Collected data:
-- Opening Marker --

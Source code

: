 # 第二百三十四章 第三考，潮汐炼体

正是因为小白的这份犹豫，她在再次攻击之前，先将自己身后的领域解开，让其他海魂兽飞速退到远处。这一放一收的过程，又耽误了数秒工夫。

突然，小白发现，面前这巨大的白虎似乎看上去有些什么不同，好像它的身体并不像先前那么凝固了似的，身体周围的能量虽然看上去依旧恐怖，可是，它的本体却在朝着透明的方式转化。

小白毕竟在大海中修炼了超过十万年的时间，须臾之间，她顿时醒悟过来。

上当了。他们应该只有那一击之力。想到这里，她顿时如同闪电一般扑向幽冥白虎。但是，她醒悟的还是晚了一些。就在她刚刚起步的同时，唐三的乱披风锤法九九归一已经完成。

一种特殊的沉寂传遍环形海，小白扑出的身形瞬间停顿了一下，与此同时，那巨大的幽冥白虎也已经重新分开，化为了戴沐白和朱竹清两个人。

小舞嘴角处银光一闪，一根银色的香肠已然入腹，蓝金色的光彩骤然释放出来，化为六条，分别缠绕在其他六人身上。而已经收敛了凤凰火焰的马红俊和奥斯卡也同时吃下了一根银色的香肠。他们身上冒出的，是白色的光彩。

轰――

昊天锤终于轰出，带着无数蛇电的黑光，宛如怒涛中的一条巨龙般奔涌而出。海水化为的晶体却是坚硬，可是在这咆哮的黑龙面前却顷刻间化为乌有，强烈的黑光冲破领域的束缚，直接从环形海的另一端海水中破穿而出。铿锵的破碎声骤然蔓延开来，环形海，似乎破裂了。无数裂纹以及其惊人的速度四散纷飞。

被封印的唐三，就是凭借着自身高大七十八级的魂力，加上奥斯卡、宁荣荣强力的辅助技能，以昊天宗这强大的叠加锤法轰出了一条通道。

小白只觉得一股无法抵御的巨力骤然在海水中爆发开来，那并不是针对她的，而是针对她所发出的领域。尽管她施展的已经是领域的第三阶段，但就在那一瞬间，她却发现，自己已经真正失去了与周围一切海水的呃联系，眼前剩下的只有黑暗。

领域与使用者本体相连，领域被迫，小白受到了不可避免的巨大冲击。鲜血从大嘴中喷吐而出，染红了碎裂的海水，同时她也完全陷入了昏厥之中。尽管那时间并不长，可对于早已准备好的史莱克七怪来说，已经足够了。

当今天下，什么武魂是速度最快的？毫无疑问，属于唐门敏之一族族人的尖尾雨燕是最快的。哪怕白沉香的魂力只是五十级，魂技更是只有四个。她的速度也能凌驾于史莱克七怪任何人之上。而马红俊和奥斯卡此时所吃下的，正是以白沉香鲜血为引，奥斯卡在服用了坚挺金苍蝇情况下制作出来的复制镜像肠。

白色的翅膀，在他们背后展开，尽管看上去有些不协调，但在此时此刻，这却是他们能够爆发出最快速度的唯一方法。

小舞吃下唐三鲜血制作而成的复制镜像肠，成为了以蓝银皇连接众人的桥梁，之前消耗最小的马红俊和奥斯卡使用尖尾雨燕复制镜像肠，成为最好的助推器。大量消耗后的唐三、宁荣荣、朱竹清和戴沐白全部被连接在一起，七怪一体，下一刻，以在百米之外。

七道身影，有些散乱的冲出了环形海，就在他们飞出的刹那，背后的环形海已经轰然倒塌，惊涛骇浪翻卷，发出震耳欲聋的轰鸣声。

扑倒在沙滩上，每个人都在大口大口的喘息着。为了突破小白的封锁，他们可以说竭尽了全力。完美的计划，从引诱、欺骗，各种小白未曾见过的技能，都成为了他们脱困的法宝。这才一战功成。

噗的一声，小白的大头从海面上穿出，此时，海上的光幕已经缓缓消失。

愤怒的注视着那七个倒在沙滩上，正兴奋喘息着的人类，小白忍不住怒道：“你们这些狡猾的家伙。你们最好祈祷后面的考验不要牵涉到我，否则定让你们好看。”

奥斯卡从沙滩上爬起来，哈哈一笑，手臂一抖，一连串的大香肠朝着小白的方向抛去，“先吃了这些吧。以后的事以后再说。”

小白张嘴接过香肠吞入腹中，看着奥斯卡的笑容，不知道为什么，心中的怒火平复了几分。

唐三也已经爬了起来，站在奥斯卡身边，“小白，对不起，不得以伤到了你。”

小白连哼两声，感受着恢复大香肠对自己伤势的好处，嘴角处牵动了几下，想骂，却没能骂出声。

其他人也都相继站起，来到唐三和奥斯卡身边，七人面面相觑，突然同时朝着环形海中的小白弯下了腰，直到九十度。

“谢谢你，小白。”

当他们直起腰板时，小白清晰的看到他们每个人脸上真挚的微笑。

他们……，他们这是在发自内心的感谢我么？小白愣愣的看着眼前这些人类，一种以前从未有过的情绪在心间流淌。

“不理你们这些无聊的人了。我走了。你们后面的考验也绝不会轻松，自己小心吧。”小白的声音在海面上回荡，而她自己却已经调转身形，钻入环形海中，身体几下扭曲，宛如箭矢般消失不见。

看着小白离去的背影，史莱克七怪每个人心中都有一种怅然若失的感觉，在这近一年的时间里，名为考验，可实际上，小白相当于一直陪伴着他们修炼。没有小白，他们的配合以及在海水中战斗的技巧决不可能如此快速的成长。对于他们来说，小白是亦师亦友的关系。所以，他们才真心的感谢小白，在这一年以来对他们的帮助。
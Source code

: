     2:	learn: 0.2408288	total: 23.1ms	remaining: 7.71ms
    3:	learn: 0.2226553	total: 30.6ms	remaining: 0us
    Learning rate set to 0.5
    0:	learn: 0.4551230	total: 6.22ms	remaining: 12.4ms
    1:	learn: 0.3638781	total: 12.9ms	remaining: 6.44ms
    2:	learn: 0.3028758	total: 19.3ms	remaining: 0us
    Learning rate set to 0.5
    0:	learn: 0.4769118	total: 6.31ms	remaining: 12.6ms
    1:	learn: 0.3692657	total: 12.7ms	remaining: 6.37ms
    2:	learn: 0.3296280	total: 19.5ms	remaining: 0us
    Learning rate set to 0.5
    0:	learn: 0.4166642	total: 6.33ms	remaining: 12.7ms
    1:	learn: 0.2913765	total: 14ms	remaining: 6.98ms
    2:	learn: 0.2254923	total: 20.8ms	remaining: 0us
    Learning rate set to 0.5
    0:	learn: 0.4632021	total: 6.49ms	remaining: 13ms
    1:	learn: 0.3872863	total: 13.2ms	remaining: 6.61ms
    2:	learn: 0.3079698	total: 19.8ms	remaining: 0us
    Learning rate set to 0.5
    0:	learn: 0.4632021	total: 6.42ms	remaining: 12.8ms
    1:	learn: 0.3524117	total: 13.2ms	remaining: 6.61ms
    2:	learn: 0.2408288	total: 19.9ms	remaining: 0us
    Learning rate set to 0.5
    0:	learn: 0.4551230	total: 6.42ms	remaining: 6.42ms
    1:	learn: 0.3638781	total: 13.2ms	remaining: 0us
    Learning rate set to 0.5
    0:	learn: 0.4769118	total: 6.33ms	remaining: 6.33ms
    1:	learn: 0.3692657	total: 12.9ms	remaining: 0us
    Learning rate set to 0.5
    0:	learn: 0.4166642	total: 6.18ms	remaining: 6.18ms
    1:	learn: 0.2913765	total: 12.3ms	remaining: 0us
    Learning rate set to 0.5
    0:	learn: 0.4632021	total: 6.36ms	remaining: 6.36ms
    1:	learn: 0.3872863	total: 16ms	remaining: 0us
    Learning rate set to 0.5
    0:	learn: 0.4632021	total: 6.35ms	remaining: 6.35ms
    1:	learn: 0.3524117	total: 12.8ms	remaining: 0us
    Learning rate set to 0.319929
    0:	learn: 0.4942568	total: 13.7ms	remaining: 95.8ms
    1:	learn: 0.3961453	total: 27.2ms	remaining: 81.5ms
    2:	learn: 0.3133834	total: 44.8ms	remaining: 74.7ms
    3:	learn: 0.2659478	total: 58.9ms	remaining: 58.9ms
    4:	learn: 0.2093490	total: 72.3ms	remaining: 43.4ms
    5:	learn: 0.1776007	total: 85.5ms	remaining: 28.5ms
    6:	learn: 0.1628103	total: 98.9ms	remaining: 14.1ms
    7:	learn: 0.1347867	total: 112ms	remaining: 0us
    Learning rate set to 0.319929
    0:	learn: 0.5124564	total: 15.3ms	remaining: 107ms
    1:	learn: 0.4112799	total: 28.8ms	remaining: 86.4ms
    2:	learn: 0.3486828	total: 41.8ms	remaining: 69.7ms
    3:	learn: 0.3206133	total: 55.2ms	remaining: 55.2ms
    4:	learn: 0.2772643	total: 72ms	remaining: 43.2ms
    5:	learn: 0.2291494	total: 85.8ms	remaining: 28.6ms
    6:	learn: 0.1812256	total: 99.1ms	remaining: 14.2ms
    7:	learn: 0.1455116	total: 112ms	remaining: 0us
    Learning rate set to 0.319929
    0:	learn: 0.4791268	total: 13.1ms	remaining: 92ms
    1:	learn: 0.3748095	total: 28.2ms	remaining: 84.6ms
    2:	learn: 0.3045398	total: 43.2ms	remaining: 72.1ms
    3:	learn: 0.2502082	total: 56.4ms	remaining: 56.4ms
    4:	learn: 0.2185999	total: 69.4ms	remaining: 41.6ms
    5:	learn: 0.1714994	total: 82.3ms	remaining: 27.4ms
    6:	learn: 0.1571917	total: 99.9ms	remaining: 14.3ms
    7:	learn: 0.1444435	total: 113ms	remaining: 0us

-- Closing Marker --

_YOUR ASSIGNMENT:_
Look above for the line with "一种特殊的沉寂传遍环形海，小" and the line with "小白只觉得一股无法抵御的巨力", and reproduce exactly those two lines plus every line between, nothing more.

_REPLY:_
一种特殊的沉寂传遍环形海，小白扑出的身形瞬间停顿了一下，与此同时，那巨大的幽冥白虎也已经重新分开，化为了戴沐白和朱竹清两个人。

小舞嘴角处银光一闪，一根银色的香肠已然入腹，蓝金色的光彩骤然释放出来，化为六条，分别缠绕在其他六人身上。而已经收敛了凤凰火焰的马红俊和奥斯卡也同时吃下了一根银色的香肠。他们身上冒出的，是白色的光彩。

轰――

昊天锤终于轰出，带着无数蛇电的黑光，宛如怒涛中的一条巨龙般奔涌而出。海水化为的晶体却是坚硬，可是在这咆哮的黑龙面前却顷刻间化为乌有，强烈的黑光冲破领域的束缚，直接从环形海的另一端海水中破穿而出。铿锵的破碎声骤然蔓延开来，环形海，似乎破裂了。无数裂纹以及其惊人的速度四散纷飞。

被封印的唐三，就是凭借着自身高大七十八级的魂力，加上奥斯卡、宁荣荣强力的辅助技能，以昊天宗这强大的叠加锤法轰出了一条通道。

小白只觉得一股无法抵御的巨力骤然在海水中爆发开来，那并不是针对她的，而是针对她所发出的领域。尽管她施展的已经是领域的第三阶段，但就在那一瞬间，她却发现，自己已经真正失去了与周围一切海水的呃联系，眼前剩下的只有黑暗。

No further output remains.